6.03.2012 21:38:19 MHDD>SMART ATT
6.03.2012 21:38:19 Getting SMART attributes...
6.03.2012 21:38:19 SMART READ ATTRIBUTES
6.03.2012 21:38:19 HDD: ST1000LM024 HN-M101MBB
6.03.2012 21:38:19 --------------------------------------------------------
6.03.2012 21:38:19 SMART attributes:
6.03.2012 21:38:19 Name Val Worst Raw
6.03.2012 21:38:19 Att # 1 : Read error rate : 100 100 5345
6.03.2012 21:38:19 Att # 5 : Reallocated sectors count : 252 252 0
6.03.2012 21:38:19 Att # 9 : Power-on time : 100 100 10625
6.03.2012 21:38:19 Att # 194 : HDA Temperature : 43 43 57
6.03.2012 21:38:19 Att # 196 : Reallocate event count : 252 252 0
6.03.2012 21:38:19 Att # 197 : Current pending sectors : 252 99 0
6.03.2012 21:38:28 Att # 200 : Write error rate : 100 100 25719
As a matter of experiment, I installed clean Debian-based system on this HDD, and in a while I could see errors during OS boot and an increased number of errors in SMART.

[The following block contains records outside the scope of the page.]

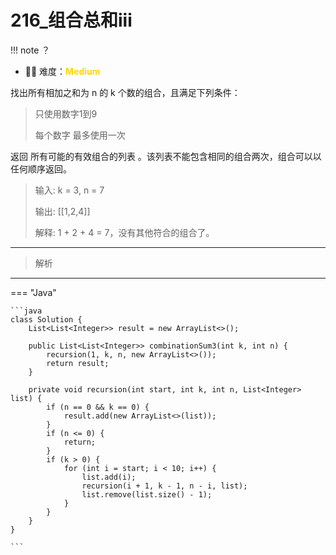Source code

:# 216_组合总和iii

<!-- 所有文件名必须是该题目的英文名 -->

!!! note
    <!-- 这里记载考察的数据结构、算法等 -->
    ？

- 🔑🔑 难度：<span style = "color:gold; font-weight:bold">Medium</span>
<!-- <span style = "color:gold; font-weight:bold">Medium</span> 中等 -->
<!-- <span style = "color:crisma; font-weight:bold">High</span> 困难 -->
<!-- <span style = "color:Green; font-weight:bold">Easy</span> 简单 -->

<!-- 题目简介 -->
找出所有相加之和为 n 的 k 个数的组合，且满足下列条件：

> 只使用数字1到9
> 
> 每个数字 最多使用一次 

返回 所有可能的有效组合的列表 。该列表不能包含相同的组合两次，组合可以以任何顺序返回。

> 输入: k = 3, n = 7
> 
> 输出: [[1,2,4]]
> 
> 解释:
> 1 + 2 + 4 = 7，没有其他符合的组合了。

------

> 解析

-------------

=== "Java"

    ```java
    class Solution {
        List<List<Integer>> result = new ArrayList<>();

        public List<List<Integer>> combinationSum3(int k, int n) {
            recursion(1, k, n, new ArrayList<>());
            return result;
        }

        private void recursion(int start, int k, int n, List<Integer> list) {
            if (n == 0 && k == 0) {
                result.add(new ArrayList<>(list));
            }
            if (n <= 0) {
                return;
            }
            if (k > 0) {
                for (int i = start; i < 10; i++) {
                    list.add(i);
                    recursion(i + 1, k - 1, n - i, list);
                    list.remove(list.size() - 1);
                }
            }
        }
    }

    ```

6.03.2012 19:11:15 MHDD>SMART ATT
6.03.2012 19:11:15 Getting SMART attributes...
6.03.2012 19:11:15 SMART READ ATTRIBUTES
6.03.2012 19:11:15 HDD: ST1000LM024 HN-M101MBB
6.03.2012 19:11:15 --------------------------------------------------------
6.03.2012 19:11:15 SMART attributes:
6.03.2012 19:11:15 Name Val Worst Raw
6.03.2012 19:11:15 Att # 1 : Read error rate : 100 100 5349
6.03.2012 19:11:15 Att # 9 : Power-on time : 100 100 10635
6.03.2012 19:11:19 Att # 200 : Write error rate : 100 100 25756
Conclusion of the research
- This HDD seem to have a problem with reading blocks at different sectors, which looks like problem with read/write heads.

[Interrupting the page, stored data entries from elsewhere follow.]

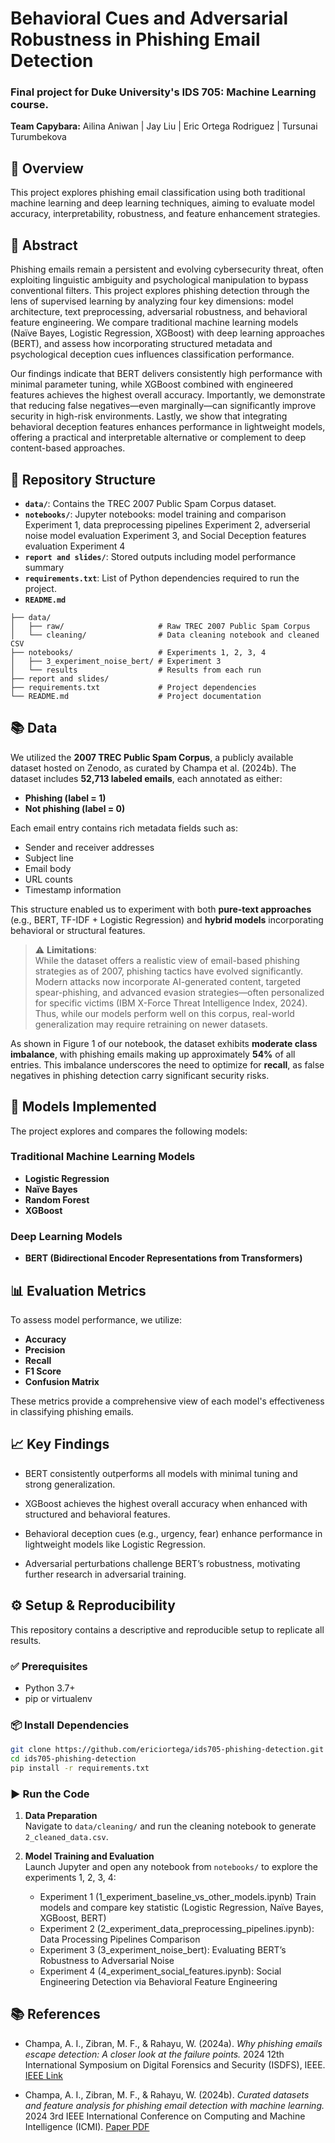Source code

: # Behavioral Cues and Adversarial Robustness in Phishing Email Detection

### Final project for Duke University's IDS 705: Machine Learning course.

**Team Capybara:** Ailina Aniwan | Jay Liu | Eric Ortega Rodriguez | Tursunai Turumbekova

## 📌 Overview

This project explores phishing email classification using both traditional machine learning and deep learning techniques, aiming to evaluate model accuracy, interpretability, robustness, and feature enhancement strategies.

## 📄 Abstract

Phishing emails remain a persistent and evolving cybersecurity threat, often exploiting linguistic ambiguity and psychological manipulation to bypass conventional filters. This project explores phishing detection through the lens of supervised learning by analyzing four key dimensions: model architecture, text preprocessing, adversarial robustness, and behavioral feature engineering. We compare traditional machine learning models (Naïve Bayes, Logistic Regression, XGBoost) with deep learning approaches (BERT), and assess how incorporating structured metadata and psychological deception cues influences classification performance.

Our findings indicate that BERT delivers consistently high performance with minimal parameter tuning, while XGBoost combined with engineered features achieves the highest overall accuracy. Importantly, we demonstrate that reducing false negatives—even marginally—can significantly improve security in high-risk environments. Lastly, we show that integrating behavioral deception features enhances performance in lightweight models, offering a practical and interpretable alternative or complement to deep content-based approaches.



## 📂 Repository Structure

- **`data/`**: Contains the TREC 2007 Public Spam Corpus dataset.
- **`notebooks/`**: Jupyter notebooks: model training and comparison Experiment 1, data preprocessing pipelines Experiment 2, adverserial noise model evaluation Experiment 3, and Social Deception features evaluation Experiment 4
- **`report and slides/`**: Stored outputs including model performance summary
- **`requirements.txt`**: List of Python dependencies required to run the project.
- **`README.md`**

```
├── data/
│   ├── raw/                     # Raw TREC 2007 Public Spam Corpus
│   └── cleaning/                # Data cleaning notebook and cleaned CSV
├── notebooks/                   # Experiments 1, 2, 3, 4
│   ├── 3_experiment_noise_bert/ # Experiment 3
│   └── results                  # Results from each run
├── report and slides/
├── requirements.txt             # Project dependencies
└── README.md                    # Project documentation
```

## 📚 Data

We utilized the **2007 TREC Public Spam Corpus**, a publicly available dataset hosted on Zenodo, as curated by Champa et al. (2024b). The dataset includes **52,713 labeled emails**, each annotated as either:

- **Phishing (label = 1)**  
- **Not phishing (label = 0)**

Each email entry contains rich metadata fields such as:

- Sender and receiver addresses  
- Subject line  
- Email body  
- URL counts  
- Timestamp information

This structure enabled us to experiment with both **pure-text approaches** (e.g., BERT, TF-IDF + Logistic Regression) and **hybrid models** incorporating behavioral or structural features.

> ⚠️ **Limitations**:  
> While the dataset offers a realistic view of email-based phishing strategies as of 2007, phishing tactics have evolved significantly. Modern attacks now incorporate AI-generated content, targeted spear-phishing, and advanced evasion strategies—often personalized for specific victims (IBM X-Force Threat Intelligence Index, 2024). Thus, while our models perform well on this corpus, real-world generalization may require retraining on newer datasets.

As shown in Figure 1 of our notebook, the dataset exhibits **moderate class imbalance**, with phishing emails making up approximately **54%** of all entries. This imbalance underscores the need to optimize for **recall**, as false negatives in phishing detection carry significant security risks.



## 🧪 Models Implemented

The project explores and compares the following models:

### Traditional Machine Learning Models

- **Logistic Regression**
- **Naïve Bayes**
- **Random Forest**
- **XGBoost**

### Deep Learning Models

- **BERT (Bidirectional Encoder Representations from Transformers)**

## 📊 Evaluation Metrics

To assess model performance, we utilize:

- **Accuracy**
- **Precision**
- **Recall**
- **F1 Score**
- **Confusion Matrix**

These metrics provide a comprehensive view of each model's effectiveness in classifying phishing emails.

## 📈 Key Findings

- BERT consistently outperforms all models with minimal tuning and strong generalization.

- XGBoost achieves the highest overall accuracy when enhanced with structured and behavioral features.

- Behavioral deception cues (e.g., urgency, fear) enhance performance in lightweight models like Logistic Regression.

- Adversarial perturbations challenge BERT’s robustness, motivating further research in adversarial training. 

## ⚙️ Setup & Reproducibility

This repository contains a descriptive and reproducible setup to replicate all results.

### ✅ Prerequisites

- Python 3.7+
- pip or virtualenv

### 📦 Install Dependencies

```bash
git clone https://github.com/ericiortega/ids705-phishing-detection.git
cd ids705-phishing-detection
pip install -r requirements.txt
```

### ▶️ Run the Code

1. **Data Preparation**  
   Navigate to `data/cleaning/` and run the cleaning notebook to generate `2_cleaned_data.csv`.

2. **Model Training and Evaluation**  
   Launch Jupyter and open any notebook from `notebooks/` to explore the experiments 1, 2, 3, 4:
   - Experiment 1 (1_experiment_baseline_vs_other_models.ipynb) Train models and compare key statistic (Logistic Regression, Naïve Bayes, XGBoost, BERT)
   - Experiment 2 (2_experiment_data_preprocessing_pipelines.ipynb): Data Processing Pipelines Comparison
   - Experiment 3 (3_experiment_noise_bert): Evaluating BERT’s Robustness to Adversarial Noise
   - Experiment 4 (4_experiment_social_features.ipynb): Social Engineering Detection via Behavioral Feature Engineering


## 📚 References

- Champa, A. I., Zibran, M. F., & Rahayu, W. (2024a). *Why phishing emails escape detection: A closer look at the failure points.* 2024 12th International Symposium on Digital Forensics and Security (ISDFS), IEEE. [IEEE Link](https://ieeexplore.ieee.org/stamp/stamp.jsp?arnumber=10527344)

- Champa, A. I., Zibran, M. F., & Rahayu, W. (2024b). *Curated datasets and feature analysis for phishing email detection with machine learning.* 2024 3rd IEEE International Conference on Computing and Machine Intelligence (ICMI). [Paper PDF](https://www2.cose.isu.edu/~minhazzibran/resources/MyPapers/Champa_ICMI2024_Published.pdf)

- Hard disks can get data from read-error sectors after device reboot or during next scans, which means that full disk image can be created via
dd_rescue
via multiple disk reads even without a costly replacement of read-write head from another HDD of that exact model. - NEVER use broken HDD to store data due to potential data loss. This HDD is unstable, causes system files errors on clean OS, and its future usage could cause complete failure and data loss.
Always make backups and check the state of your HDD, and the risk of data loss will be drastically decreased!